Saved entries
= Beginning of Section =

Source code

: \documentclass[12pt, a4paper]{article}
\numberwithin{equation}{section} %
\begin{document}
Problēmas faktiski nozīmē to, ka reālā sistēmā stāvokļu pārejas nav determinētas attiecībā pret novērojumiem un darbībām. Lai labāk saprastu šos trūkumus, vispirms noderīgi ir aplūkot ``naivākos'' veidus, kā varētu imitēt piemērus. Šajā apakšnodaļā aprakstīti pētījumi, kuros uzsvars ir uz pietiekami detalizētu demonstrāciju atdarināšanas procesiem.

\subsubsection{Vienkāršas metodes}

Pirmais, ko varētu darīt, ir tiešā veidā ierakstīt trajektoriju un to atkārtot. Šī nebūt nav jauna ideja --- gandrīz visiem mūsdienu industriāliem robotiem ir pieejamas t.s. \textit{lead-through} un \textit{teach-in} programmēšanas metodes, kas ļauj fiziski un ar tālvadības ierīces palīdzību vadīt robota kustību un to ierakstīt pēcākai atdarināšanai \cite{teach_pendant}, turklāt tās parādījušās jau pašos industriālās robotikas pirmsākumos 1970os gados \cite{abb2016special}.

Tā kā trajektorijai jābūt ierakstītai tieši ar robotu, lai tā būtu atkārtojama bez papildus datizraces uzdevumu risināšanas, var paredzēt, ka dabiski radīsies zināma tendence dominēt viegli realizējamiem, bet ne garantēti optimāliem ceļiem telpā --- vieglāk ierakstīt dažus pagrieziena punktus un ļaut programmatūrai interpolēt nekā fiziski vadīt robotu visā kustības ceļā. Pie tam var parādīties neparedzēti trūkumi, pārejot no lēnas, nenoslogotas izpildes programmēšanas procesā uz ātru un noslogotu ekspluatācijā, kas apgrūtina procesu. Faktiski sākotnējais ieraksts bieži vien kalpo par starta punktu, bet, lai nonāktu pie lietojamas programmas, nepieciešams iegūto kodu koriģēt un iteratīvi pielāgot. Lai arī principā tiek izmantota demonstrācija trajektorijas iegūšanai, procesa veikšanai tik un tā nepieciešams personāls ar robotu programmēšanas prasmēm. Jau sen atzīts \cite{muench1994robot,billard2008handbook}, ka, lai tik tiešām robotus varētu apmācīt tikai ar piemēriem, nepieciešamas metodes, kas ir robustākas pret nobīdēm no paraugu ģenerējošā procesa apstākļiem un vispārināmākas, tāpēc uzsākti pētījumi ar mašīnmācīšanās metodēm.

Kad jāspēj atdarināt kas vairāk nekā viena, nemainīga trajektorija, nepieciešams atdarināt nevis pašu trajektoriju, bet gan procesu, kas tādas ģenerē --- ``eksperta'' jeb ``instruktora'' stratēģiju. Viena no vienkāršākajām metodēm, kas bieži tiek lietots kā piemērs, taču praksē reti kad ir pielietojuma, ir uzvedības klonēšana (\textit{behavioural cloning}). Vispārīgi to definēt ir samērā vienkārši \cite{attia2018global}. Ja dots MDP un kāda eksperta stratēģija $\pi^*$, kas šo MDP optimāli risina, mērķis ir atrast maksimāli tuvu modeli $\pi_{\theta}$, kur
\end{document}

= End of Section =

• [What to produce] Could you give the records above again, exactly and in full?

• [Answer for the task]
Source code

: \documentclass[12pt, a4paper]{article}
\numberwithin{equation}{section} %
\begin{document}
Problēmas faktiski nozīmē to, ka reālā sistēmā stāvokļu pārejas nav determinētas attiecībā pret novērojumiem un darbībām. Lai labāk saprastu šos trūkumus, vispirms noderīgi ir aplūkot ``naivākos'' veidus, kā varētu imitēt piemērus. Šajā apakšnodaļā aprakstīti pētījumi, kuros uzsvars ir uz pietiekami detalizētu demonstrāciju atdarināšanas procesiem.

\subsubsection{Vienkāršas metodes}

Pirmais, ko varētu darīt, ir tiešā veidā ierakstīt trajektoriju un to atkārtot. Šī nebūt nav jauna ideja --- gandrīz visiem mūsdienu industriāliem robotiem ir pieejamas t.s. \textit{lead-through} un \textit{teach-in} programmēšanas metodes, kas ļauj fiziski un ar tālvadības ierīces palīdzību vadīt robota kustību un to ierakstīt pēcākai atdarināšanai \cite{teach_pendant}, turklāt tās parādījušās jau pašos industriālās robotikas pirmsākumos 1970os gados \cite{abb2016special}.

Tā kā trajektorijai jābūt ierakstītai tieši ar robotu, lai tā būtu atkārtojama bez papildus datizraces uzdevumu risināšanas, var paredzēt, ka dabiski radīsies zināma tendence dominēt viegli realizējamiem, bet ne garantēti optimāliem ceļiem telpā --- vieglāk ierakstīt dažus pagrieziena punktus un ļaut programmatūrai interpolēt nekā fiziski vadīt robotu visā kustības ceļā. Pie tam var parādīties neparedzēti trūkumi, pārejot no lēnas, nenoslogotas izpildes programmēšanas procesā uz ātru un noslogotu ekspluatācijā, kas apgrūtina procesu. Faktiski sākotnējais ieraksts bieži vien kalpo par starta punktu, bet, lai nonāktu pie lietojamas programmas, nepieciešams iegūto kodu koriģēt un iteratīvi pielāgot. Lai arī principā tiek izmantota demonstrācija trajektorijas iegūšanai, procesa veikšanai tik un tā nepieciešams personāls ar robotu programmēšanas prasmēm. Jau sen atzīts \cite{muench1994robot,billard2008handbook}, ka, lai tik tiešām robotus varētu apmācīt tikai ar piemēriem, nepieciešamas metodes, kas ir robustākas pret nobīdēm no paraugu ģenerējošā procesa apstākļiem un vispārināmākas, tāpēc uzsākti pētījumi ar mašīnmācīšanās metodēm.

Kad jāspēj atdarināt kas vairāk nekā viena, nemainīga trajektorija, nepieciešams atdarināt nevis pašu trajektoriju, bet gan procesu, kas tādas ģenerē --- ``eksperta'' jeb ``instruktora'' stratēģiju. Viena no vienkāršākajām metodēm, kas bieži tiek lietots kā piemērs, taču praksē reti kad ir pielietojuma, ir uzvedības klonēšana (\textit{behavioural cloning}). Vispārīgi to definēt ir samērā vienkārši \cite{attia2018global}. Ja dots MDP un kāda eksperta stratēģija $\pi^*$, kas šo MDP optimāli risina, mērķis ir atrast maksimāli tuvu modeli $\pi_{\theta}$, kur
\end{document}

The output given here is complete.